This book is kind of speculative Sci-fi, in that it's all about "what would it really be like to live long-term in space?". It's about the Fleet, which is the large exodus ships from Earth, that have now been in space for centuries, and while they DID get people off of Earth, they aren't really going anywhere. They found that a lot of other species exist, and a lot of other already fully developed planets and societies exist, so humans aren't exactly pioneering space travel or planet colonization. Lots of people from the fleet leave to live elsewhere, but it's not like they found another empty Earth for themselves.

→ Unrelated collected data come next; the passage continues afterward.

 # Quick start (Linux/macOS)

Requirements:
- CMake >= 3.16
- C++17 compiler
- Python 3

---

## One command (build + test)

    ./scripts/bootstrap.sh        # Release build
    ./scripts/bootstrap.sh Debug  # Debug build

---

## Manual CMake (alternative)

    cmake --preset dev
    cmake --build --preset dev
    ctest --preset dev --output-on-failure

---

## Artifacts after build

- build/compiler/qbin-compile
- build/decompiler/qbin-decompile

Instead, they find themselves a technologically impoverished race that was only rescued by help from the coalition of other sentient cultures, and while they are reasonably sufficient in the fleet for food and clothing and so on, they don't have a planet, and they have no exports that anyone else wants. The only way to earn credits that can be spent on products outside of the fleet is to go live somewhere else, so often, people do.

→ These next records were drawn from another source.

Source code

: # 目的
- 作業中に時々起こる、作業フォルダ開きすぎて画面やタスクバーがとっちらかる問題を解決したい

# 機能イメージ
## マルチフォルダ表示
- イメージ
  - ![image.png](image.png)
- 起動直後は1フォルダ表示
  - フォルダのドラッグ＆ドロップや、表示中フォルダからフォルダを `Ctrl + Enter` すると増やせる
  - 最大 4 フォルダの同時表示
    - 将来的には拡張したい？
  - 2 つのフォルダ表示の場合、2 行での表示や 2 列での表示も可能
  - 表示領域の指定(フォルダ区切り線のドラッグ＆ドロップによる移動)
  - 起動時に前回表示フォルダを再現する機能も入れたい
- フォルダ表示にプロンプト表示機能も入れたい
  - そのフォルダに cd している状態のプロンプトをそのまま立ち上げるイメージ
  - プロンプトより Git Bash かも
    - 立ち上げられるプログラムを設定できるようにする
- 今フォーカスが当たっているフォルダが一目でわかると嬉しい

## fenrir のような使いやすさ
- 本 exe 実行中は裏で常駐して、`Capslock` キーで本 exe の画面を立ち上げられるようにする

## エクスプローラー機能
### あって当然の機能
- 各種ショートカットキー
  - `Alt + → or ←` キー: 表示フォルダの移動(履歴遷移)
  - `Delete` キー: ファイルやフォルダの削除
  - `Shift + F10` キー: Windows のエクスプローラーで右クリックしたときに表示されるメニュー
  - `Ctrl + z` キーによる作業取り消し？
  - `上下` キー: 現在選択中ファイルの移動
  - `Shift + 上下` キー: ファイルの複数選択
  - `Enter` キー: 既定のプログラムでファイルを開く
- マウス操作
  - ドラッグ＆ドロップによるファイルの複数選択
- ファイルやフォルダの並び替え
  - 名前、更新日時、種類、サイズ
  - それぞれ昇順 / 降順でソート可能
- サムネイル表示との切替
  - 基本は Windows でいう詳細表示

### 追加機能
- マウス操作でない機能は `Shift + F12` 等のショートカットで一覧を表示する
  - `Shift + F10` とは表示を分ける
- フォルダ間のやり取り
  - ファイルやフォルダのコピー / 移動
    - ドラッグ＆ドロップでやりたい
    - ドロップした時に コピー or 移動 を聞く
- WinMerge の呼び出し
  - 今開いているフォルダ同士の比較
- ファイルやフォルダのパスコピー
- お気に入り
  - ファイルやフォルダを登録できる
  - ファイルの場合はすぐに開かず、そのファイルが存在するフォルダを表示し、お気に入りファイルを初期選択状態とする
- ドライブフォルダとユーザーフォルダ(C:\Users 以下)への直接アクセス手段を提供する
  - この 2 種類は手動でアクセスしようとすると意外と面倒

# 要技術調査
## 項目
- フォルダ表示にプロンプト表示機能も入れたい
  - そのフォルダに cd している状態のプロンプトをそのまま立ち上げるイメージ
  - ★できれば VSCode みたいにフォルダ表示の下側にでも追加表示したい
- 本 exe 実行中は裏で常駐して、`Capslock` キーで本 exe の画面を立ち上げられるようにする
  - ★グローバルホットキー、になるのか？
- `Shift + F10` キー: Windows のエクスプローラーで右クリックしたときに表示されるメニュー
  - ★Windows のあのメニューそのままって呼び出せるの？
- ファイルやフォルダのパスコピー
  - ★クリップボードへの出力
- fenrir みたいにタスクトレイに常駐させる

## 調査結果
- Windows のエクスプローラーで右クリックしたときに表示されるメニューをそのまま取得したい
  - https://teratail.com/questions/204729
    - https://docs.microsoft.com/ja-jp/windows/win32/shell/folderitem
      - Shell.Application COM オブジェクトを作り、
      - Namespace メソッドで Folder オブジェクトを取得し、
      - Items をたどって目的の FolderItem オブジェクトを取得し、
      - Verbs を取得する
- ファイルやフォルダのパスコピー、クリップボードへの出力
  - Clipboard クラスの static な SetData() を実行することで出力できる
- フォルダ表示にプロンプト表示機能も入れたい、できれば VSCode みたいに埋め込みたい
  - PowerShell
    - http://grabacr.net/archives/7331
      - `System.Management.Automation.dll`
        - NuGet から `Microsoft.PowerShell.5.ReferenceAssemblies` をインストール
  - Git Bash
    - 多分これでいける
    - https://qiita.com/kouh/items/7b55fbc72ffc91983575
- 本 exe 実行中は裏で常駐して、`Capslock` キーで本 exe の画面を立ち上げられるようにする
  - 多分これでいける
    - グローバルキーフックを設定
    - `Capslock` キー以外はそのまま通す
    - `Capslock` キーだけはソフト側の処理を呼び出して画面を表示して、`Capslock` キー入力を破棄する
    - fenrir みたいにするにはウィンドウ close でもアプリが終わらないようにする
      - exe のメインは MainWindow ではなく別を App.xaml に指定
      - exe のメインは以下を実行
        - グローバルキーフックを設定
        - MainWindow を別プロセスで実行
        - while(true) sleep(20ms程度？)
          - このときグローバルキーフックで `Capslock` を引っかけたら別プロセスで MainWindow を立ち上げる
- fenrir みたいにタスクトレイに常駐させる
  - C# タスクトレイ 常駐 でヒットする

That's mostly what this book explores, through various characters. What it means to be living on a somewhat stagnant colony, with no real exploration goals, just endlessly recycling resources.
It tends to look at relationships, the meaning of family and the feeling of belonging, and what a life means when it isn't being driven forward, but mostly maintaining. What it means for a culture that isn't at war, or in a position to dominate others, but is allowed just to exist as itself.
There is no "bad guy", no war, no horrible crisis to overcome, no "chosen one", no laser battles in space, just a very good book about a pretty believable scenario of what normal life might be like.
I really like Becky Chambers so far, and I'm very excited that she is a fairly young writer at the beginning of her career. I'm looking forward to what she has to say.